Outra vez a chata
da economia. Porque ela está ali, omnipresente, mais ou menos escondida como
pano de fundo de cada decisão que tomamos, mesmo que a tempestade financeira
pareça ter acalmado, mesmo que nós optimistas queiramos muito ver sinais de
optimismo.
Há pelo menos
dois anos que todos somos submetidos a uma lavagem cerebral sob a forma do
“mantra da austeridade”. Grosso modo, a teoria é a seguinte: no eclodir de uma
gigantesca crise financeira, os bancos devem ser salvos da falência com
dinheiro público, e os contribuintes devem pagar todas as facturas.

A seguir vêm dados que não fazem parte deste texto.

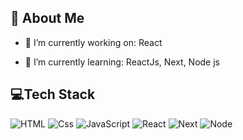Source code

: ## 💫 About Me

- 🔭 I’m currently working on:
  React
  
- 🌱 I’m currently learning:
  ReactJs, Next, Node js

## 💻Tech Stack
<p>
  <img alt="HTML" src="https://img.shields.io/badge/HTML-E34F26?logo=html5&logoColor=white&style=for-the-badge" />
  <img alt="Css" src="https://img.shields.io/badge/CSS-1572B6?logo=css3&logoColor=white&style=for-the-badge" />
  <img alt="JavaScript" src="https://img.shields.io/badge/JavaScript-F7DF1E?logo=javascript&logoColor=white&style=for-the-badge" />
  <img alt="React" src="https://img.shields.io/badge/React-61DAFB?logo=react&logoColor=white&style=for-the-badge" />
  <img alt="Next" src="https://img.shields.io/badge/Next.js-000000?logo=Next.js&logoColor=white&style=for-the-badge" />
  <img alt="Node" src="https://img.shields.io/badge/Node.js-5FA04E?logo=Next.js&logoColor=white&style=for-the-badge" />
</p>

Uma crise
causada pela ausência de regulação pública, ou se quiserem, por vivermos num
Faroeste económico, torna-se depois o pretexto para a emergência do radicalismo
neoclássico (a “doutrina de choque” sobre a qual escreveu Naomi Klein); e o
desemprego maciço, teoricamente a ser combatido por uma política em contraciclo
que se concentre no crescimento económico e na criação de emprego, é em vez
disso alimentado por uma Nova Era de Austeridade, em que a despesa pública em
educação, saúde ou infraestruturas é reduzida drasticamente.
A obsessão pelos
“cortes” e a alegria mórbida que é sentida por ver, paulatinamente, o tecido da
sociedade a degradar-se só encontra paralelo no nonsense dos Monty Python, cujo personagem do Cavaleiro Negro
persistia na sua superioridade apesar de ir vendo cortados no duelo, um a um,
os seus braços e pernas. “Isto é só um arranhão!”, dizia o tronco humano.
A malta da
austeridade vende-nos esta via repetindo exaustivamente mais dois mantras: “não
há alternativa” – mas há várias e credíveis, só necessitariam de uma Alemanha
mais visionária ou de termos a coragem da Islândia, por exemplo; e “a
austeridade no fundo até vai criar empregos, porque vamos recuperar
credibilidade, o que vai tornar consumidores e empresas mais confiantes”. E
esta confiança, supõe-se, vai fazer aumentar o consumo privado ao ponto de
compensar a redução do investimento público. Ou seja, um pouco como acreditar
na Fada dos Dentes.
O problema, como
sempre, é a realidade. Os resultados das opções que tomámos começam a chegar –
e a fotografia não é bonita de se ver. Tentar corrigir desequilíbrios não nos
bons tempos, mas já em recessão, é o caminho mais curto para a depressão. A
Grécia está em colapso. O desemprego em Espanha atinge os 20%, em Portugal 15%
oficialmente mas provavelmente mais. A Irlanda, que fez tudo o que lhe era
exigido pelos gurus da austeridade, continua em vão à espera de ver
recompensado o seu zelo. Mais fundo ainda, estes países desistiram de tentar
proporcionar um futuro decente às suas gerações mais novas. Um em cada dois
jovens espanhóis não tem emprego, na Irlanda e em Portugal é um em cada três. O
governo português está agora mais preocupado em convencer os seus jovens a
fugir do país. Entretanto, a contracção económica agrava-se – talvez -4% em
Portugal este ano – e o problema inicial, a dívida, torna-se cada vez mais
difícil de pagar.
O “caminho único”
não previa sofrimento infinito e não era suposto isto estar a acontecer. Mas
está, e não há luz ao fundo do túnel.